Antonio Torrenzano. Comment parvenir à une maîtrise de la mondialisation ? Selon vous, la construction européenne peut-elle être un facteur de cette maîtrise ou un modèle pour une gouvernance mondiale ?

Pascal Lamy. Ces deux questions sont aujourd’hui au coeur du débat public. L’Union européenne est, dans son projet même, au coeur de la mondialisation. Aux yeux des pères fondateurs, l’Europe – comme Jean Monnet affirmait – devait être un pas vers l’organisation du monde de demain.
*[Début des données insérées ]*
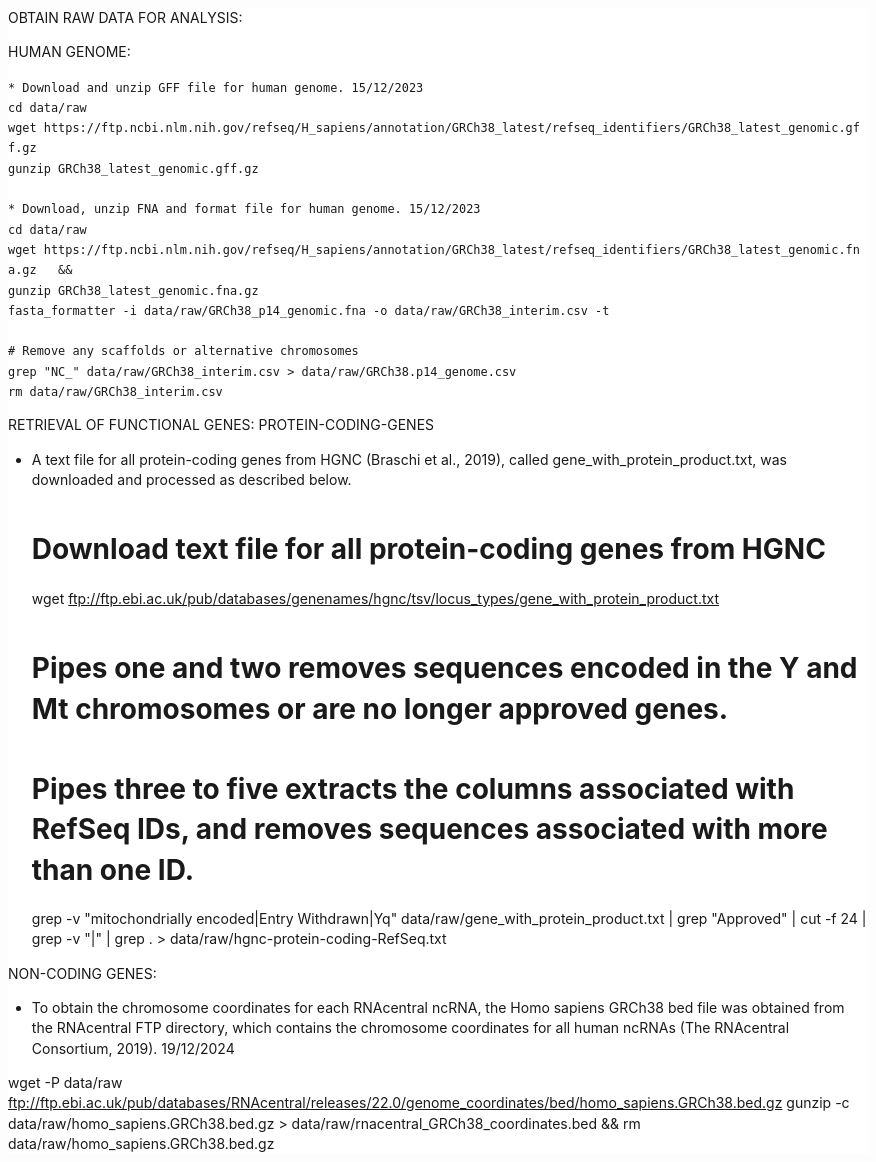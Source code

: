 OBTAIN RAW DATA FOR ANALYSIS: 

HUMAN GENOME: 

    * Download and unzip GFF file for human genome. 15/12/2023
    cd data/raw
    wget https://ftp.ncbi.nlm.nih.gov/refseq/H_sapiens/annotation/GRCh38_latest/refseq_identifiers/GRCh38_latest_genomic.gff.gz   
    gunzip GRCh38_latest_genomic.gff.gz

    * Download, unzip FNA and format file for human genome. 15/12/2023
    cd data/raw
    wget https://ftp.ncbi.nlm.nih.gov/refseq/H_sapiens/annotation/GRCh38_latest/refseq_identifiers/GRCh38_latest_genomic.fna.gz   && 
    gunzip GRCh38_latest_genomic.fna.gz
    fasta_formatter -i data/raw/GRCh38_p14_genomic.fna -o data/raw/GRCh38_interim.csv -t 

    # Remove any scaffolds or alternative chromosomes
    grep "NC_" data/raw/GRCh38_interim.csv > data/raw/GRCh38.p14_genome.csv
    rm data/raw/GRCh38_interim.csv


RETRIEVAL OF FUNCTIONAL GENES:
PROTEIN-CODING-GENES    
* A text file for all protein-coding genes from HGNC (Braschi et al., 2019), called gene_with_protein_product.txt, was downloaded and processed as described below.

    # Download text file for all protein-coding genes from HGNC
    wget ftp://ftp.ebi.ac.uk/pub/databases/genenames/hgnc/tsv/locus_types/gene_with_protein_product.txt

    # Pipes one and two removes sequences encoded in the Y and Mt chromosomes or are no longer approved genes.
    # Pipes three to five extracts the columns associated with RefSeq IDs, and removes sequences associated with more than one ID.

    grep -v "mitochondrially encoded\|Entry Withdrawn\|Yq" data/raw/gene_with_protein_product.txt | grep "Approved" | cut -f 24 | grep -v "|" | grep . > data/raw/hgnc-protein-coding-RefSeq.txt



NON-CODING GENES:

* To obtain the chromosome coordinates for each RNAcentral ncRNA, the Homo sapiens GRCh38 bed file was obtained from the RNAcentral FTP directory, which contains the chromosome coordinates for all human ncRNAs (The RNAcentral Consortium, 2019). 19/12/2024

wget -P data/raw ftp://ftp.ebi.ac.uk/pub/databases/RNAcentral/releases/22.0/genome_coordinates/bed/homo_sapiens.GRCh38.bed.gz
gunzip -c data/raw/homo_sapiens.GRCh38.bed.gz > data/raw/rnacentral_GRCh38_coordinates.bed && rm data/raw/homo_sapiens.GRCh38.bed.gz
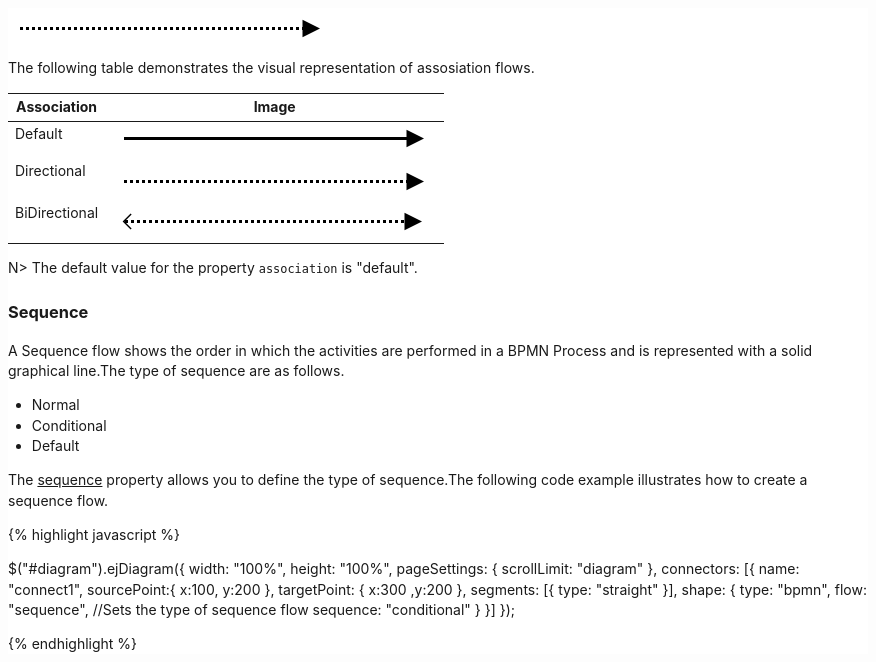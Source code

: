 ![](/js/Diagram/Shapes_images/Shapes_img134.png)

The following table demonstrates the visual representation of assosiation flows.

| Association | Image |
|---|---|
| Default | ![](/js/Diagram/Shapes_images/Shapes_img133.png) |
| Directional | ![](/js/Diagram/Shapes_images/Shapes_img134.png) |
| BiDirectional | ![](/js/Diagram/Shapes_images/Shapes_img132.png) |

N> The default value for the property `association` is "default".

### Sequence

A Sequence flow shows the order in which the activities are performed in a BPMN Process and is represented with a solid graphical line.The type of sequence are as follows.

* Normal
* Conditional
* Default

The [sequence](/api/js/ejdiagram#members:connectors-shape-sequence "sequence") property allows you to define the type of sequence.The following code example illustrates how to create a sequence flow.

{% highlight javascript %}

 $("#diagram").ejDiagram({
	width: "100%",
	height: "100%",
	pageSettings: {
		scrollLimit: "diagram"
	},
    connectors: [{
        name: "connect1", 
        sourcePoint:{
               x:100,
               y:200
             }, 
         targetPoint: 
            {
               x:300
               ,y:200
             }, 
          segments: [{ 
                type: "straight" 
              }], 
           shape: {
                  type: "bpmn",
                  flow: "sequence",
				  //Sets the type of sequence flow
                  sequence: "conditional"
              }
	}]
});	

{% endhighlight %}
L’origine même de l’UE se trouve dans les grandes utopies du dix-neuvième siècle et dans les deux grands traumatismes que furent les conflits mondiaux. Aussi l’UE est-elle aujourd’hui le seul prototype disponible et pertinent de gouvernance non nationale. Les Européens ont su établir des règles communes selon le principe qu’aucune règle collective ne doit abaisser les plus hautes de celles dont dispose chaque État, afin que personne n’ait à renoncer à un acquis fondamental surtout en matière sociale. L’Europe est dans ce domaine une référence. Dès le départ, l’Europe s’est dotée d’un capital institutionnel formidable qui prenait en compte les problèmes de gouvernance. Dès les institutions de la Communauté européenne du charbon et de l’acier (CECA) et jusqu’aux derniers traités, se sont mises en place des institutions multiples aux rôles établis. J’aimerais bien encore rappeler Jean Monnet qu’a l’origine de l’Europe, il a opté pour l’efficience aux dépens de la légitimité.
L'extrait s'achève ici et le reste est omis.